As President Obama is set to give his first speech of the second term of his presidency here is a look at the five best speeches of Obama’s political career up to this point.

1. “The Audacity of Hope,” 2004 Democratic National Convention, Boston Massachusetts

How could any other speech take the top spot on the list? As the keynote speaker at the Democratic National Convention in 2004 the then-Senate candidate Barack Obama was not only thrust onto the national stage, but the notoriety gained from the speech would help propel Obama into the White House.

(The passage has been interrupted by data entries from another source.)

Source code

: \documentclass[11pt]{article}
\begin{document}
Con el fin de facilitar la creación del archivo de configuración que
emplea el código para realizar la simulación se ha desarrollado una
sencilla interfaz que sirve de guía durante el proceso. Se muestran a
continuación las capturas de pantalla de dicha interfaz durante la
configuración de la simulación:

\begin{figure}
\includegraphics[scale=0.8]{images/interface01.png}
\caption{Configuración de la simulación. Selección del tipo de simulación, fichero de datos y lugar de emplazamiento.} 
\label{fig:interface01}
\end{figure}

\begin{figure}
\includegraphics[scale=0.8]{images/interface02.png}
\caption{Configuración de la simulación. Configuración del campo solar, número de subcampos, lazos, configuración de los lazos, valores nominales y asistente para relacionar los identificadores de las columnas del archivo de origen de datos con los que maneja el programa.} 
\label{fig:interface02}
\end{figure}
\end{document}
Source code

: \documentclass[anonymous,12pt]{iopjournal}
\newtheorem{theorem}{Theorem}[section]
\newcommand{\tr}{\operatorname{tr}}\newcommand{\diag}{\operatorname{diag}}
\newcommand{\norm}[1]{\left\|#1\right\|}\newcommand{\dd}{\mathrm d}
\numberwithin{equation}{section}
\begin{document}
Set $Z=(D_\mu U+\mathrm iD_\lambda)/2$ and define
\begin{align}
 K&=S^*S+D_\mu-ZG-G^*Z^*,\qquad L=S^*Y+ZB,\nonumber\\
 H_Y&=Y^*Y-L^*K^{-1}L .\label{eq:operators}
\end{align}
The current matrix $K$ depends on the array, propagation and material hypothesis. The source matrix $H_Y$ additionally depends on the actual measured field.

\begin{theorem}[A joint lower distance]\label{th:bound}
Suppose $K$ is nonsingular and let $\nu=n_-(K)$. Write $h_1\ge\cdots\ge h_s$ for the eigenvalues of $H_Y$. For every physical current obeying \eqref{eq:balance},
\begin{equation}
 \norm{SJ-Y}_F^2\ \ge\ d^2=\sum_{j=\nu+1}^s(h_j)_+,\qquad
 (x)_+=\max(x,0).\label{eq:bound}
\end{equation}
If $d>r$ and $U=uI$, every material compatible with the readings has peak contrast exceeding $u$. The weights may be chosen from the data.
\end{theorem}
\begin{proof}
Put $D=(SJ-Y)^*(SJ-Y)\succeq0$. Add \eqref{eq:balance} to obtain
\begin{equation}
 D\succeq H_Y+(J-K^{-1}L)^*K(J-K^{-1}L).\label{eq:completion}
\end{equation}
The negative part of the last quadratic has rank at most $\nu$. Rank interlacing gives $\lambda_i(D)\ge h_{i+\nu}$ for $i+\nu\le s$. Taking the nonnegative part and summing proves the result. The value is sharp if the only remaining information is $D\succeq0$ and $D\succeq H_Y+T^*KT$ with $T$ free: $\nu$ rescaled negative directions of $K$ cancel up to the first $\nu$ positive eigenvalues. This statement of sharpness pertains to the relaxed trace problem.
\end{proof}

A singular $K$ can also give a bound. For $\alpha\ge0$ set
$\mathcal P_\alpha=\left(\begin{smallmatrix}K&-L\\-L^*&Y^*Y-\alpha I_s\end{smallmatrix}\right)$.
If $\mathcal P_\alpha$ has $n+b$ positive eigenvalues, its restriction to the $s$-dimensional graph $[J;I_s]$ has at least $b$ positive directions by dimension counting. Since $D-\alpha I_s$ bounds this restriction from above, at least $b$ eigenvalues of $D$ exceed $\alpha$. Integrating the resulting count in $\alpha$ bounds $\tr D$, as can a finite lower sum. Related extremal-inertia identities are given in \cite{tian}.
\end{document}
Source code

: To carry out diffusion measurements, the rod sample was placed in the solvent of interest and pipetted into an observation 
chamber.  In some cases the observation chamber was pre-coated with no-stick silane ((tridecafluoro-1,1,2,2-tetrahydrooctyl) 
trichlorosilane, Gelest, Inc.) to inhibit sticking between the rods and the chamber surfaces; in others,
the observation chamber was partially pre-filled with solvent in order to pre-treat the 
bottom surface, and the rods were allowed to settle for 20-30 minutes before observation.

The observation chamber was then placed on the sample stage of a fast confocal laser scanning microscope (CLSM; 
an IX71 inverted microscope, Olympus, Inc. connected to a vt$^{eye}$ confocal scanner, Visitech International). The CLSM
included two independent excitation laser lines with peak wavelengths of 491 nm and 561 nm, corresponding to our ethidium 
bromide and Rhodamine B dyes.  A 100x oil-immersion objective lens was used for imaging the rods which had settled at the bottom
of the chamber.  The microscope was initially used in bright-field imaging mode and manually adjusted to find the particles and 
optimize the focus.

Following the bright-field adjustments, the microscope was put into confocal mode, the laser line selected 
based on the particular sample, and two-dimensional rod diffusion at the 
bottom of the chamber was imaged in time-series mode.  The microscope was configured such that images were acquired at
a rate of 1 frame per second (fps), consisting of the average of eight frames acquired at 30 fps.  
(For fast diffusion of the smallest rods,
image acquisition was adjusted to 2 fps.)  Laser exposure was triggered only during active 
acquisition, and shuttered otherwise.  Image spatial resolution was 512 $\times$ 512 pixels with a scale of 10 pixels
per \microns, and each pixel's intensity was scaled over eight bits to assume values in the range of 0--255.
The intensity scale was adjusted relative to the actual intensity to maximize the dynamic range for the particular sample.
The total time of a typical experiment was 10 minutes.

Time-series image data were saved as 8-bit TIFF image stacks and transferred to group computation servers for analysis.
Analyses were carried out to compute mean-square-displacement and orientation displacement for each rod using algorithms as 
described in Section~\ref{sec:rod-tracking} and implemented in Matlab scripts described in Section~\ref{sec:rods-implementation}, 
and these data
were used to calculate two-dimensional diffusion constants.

The speech, which began by Obama introducing his own story to a nationwide audience, was premised on optimism within our political system and nationwide unity, will go down as arguably the best political speech in modern American history.

2. Tuscon, Arizona, 2011

Perhaps the most moving moment of Obama’s first term as president came when he spoke at the memorial for victims of the shooting that killed nine people and injured 13 more, including Congresswoman Gabby Gifford. Obama, who teared up at one point and had to collect himself, not only tried to console the nation following the shooting (more than 30 million Americans tuned in to watch the speech live), but he also attempted to rise above the intensely partisan political discourse which was said to have motivated shooter Jared Loughner by calling for a new era in civility in our nation. While we all continue to wait for that moment, there is no question that this was Obama as the nation’s leader at his very best.

3. Election Night, 2008

Obama’s victory speech in 2008 was a masterpiece of political speechwriting. The speech which was thoughtful and reflective included numerous references to Martin Luther King, Jr., Abraham Lincoln and John F. Kennedy. Obama and his team were well aware of the moment in history which they were presented with and gave us a speech that millions will remember for decades to come. One has to look no further than the opening lines of the speech to see the magnitude of the words that then President-elect Obama would go on to speak: “if there is anyone out there who still doubts that America is a place where all things are possible; who still wonders if the dream of our founders is alive in our time; who still questions the power of our democracy, tonight is your answer.”

4. Newtown, Connecticut

Much like his speech almost two years before in Tuscon, Obama used the opportunity to address the nation not only as its healer-in-chief but also as its leader. However, following the horrific events at Sandy Hook a largely different Obama stood on stage at the memorial service for what was the fourth mass shooting of his presidency. Obama not only spoke to a grieving nation, but a very also a confused and angry nation. Obama spoke to the nation’s gun laws and used powerful phrases such as “we will have to change” that he did not come close to using in Tuscon. The speech included moments in which the clearly emotional Obama read the names of each Sandy Hook victims  and was both touching and powerful.

5. Philadelphia, 2008

This was the speech that saved Obama’s presidential bid and stopped his campaign from derailing following incendiary remarks made by the Obama’s former pastor Jeremiah Wright. The speech spoke to racial issues in the United States and was perhaps the biggest indication that Obama was indeed presidential (a query that was often posed by pundits during Obama’s campaign).